Assignment: Every line of the entries with the word "mathbb" in it should be shown.

Records excerpted from a collection:
■ ■ ■ ■
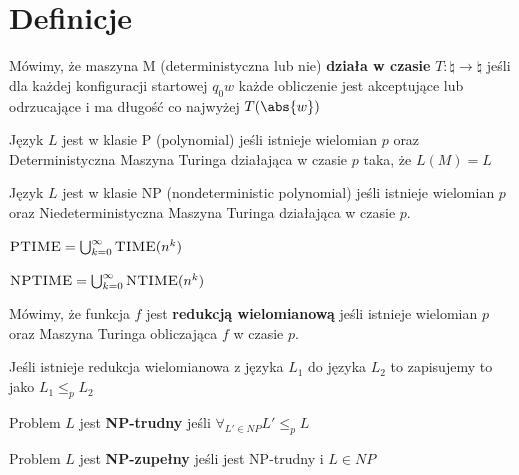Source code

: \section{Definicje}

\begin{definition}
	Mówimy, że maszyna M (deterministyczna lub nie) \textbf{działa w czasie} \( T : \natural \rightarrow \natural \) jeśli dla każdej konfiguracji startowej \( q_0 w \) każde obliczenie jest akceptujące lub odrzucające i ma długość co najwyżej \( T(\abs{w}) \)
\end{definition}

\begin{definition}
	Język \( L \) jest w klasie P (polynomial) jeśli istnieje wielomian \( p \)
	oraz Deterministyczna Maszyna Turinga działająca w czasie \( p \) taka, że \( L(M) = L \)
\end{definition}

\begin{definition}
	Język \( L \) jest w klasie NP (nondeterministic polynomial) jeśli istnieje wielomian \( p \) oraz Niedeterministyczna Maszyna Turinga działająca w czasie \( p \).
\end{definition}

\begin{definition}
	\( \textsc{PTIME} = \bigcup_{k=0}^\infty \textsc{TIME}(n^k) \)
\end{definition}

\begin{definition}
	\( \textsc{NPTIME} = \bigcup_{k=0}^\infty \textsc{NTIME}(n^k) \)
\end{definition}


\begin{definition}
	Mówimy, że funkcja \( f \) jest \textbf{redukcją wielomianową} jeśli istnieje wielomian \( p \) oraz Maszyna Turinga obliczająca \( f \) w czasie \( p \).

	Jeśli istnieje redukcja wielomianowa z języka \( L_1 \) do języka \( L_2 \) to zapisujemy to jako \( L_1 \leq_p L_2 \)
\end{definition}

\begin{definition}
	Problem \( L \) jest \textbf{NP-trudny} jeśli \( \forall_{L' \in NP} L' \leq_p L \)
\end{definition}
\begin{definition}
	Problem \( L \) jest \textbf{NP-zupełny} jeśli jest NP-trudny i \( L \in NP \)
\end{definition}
■ ■ ■ ■
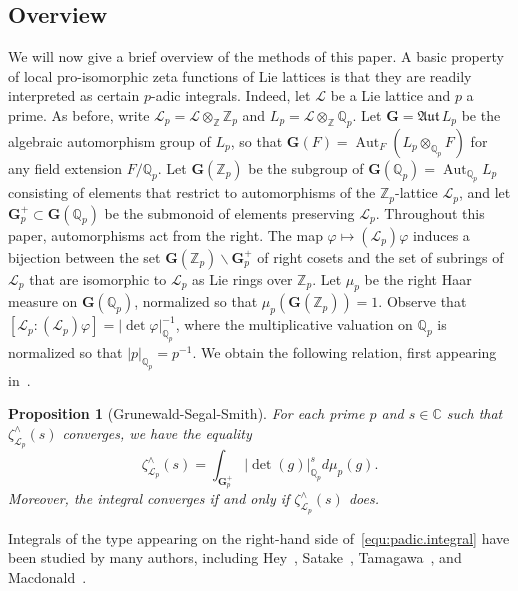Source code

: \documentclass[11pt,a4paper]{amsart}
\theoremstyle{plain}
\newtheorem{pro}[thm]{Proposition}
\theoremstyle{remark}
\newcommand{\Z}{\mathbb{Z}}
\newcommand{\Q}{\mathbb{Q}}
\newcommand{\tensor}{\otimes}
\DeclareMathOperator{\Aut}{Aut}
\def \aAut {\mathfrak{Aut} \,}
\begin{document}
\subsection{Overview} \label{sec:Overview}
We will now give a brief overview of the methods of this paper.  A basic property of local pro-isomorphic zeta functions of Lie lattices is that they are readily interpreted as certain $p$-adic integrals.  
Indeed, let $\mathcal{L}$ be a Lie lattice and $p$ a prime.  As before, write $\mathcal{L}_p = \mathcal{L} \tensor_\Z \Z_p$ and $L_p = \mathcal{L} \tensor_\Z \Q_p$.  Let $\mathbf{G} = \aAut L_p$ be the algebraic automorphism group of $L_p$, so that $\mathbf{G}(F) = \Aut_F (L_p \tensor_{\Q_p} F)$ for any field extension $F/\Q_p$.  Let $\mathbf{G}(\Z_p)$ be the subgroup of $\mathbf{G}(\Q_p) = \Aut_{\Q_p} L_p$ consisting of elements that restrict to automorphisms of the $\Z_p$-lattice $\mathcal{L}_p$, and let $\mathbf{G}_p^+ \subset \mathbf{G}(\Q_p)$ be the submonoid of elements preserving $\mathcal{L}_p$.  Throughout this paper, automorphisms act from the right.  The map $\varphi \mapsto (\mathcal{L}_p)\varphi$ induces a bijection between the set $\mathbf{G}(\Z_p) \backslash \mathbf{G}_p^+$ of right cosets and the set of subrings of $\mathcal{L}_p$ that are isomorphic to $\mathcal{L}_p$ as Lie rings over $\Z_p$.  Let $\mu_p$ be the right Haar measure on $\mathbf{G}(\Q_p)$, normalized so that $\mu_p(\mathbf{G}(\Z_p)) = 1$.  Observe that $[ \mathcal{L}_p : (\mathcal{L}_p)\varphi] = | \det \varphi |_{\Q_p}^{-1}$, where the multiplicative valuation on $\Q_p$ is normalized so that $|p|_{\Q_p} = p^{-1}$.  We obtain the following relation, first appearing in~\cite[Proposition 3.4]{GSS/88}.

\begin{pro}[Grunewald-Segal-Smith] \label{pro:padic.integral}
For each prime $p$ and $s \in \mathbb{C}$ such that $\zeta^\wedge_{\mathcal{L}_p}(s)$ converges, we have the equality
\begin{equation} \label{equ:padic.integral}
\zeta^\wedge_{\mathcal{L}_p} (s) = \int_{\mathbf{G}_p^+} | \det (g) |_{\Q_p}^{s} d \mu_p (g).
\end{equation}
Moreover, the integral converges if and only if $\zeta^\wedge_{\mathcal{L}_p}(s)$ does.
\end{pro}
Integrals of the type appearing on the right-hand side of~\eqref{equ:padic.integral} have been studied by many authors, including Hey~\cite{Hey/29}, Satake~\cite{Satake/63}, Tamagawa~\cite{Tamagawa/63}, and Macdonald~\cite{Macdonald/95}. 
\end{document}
■ ■ ■ ■
Result of this task:
\newcommand{\Z}{\mathbb{Z}}
\newcommand{\Q}{\mathbb{Q}}
For each prime $p$ and $s \in \mathbb{C}$ such that $\zeta^\wedge_{\mathcal{L}_p}(s)$ converges, we have the equality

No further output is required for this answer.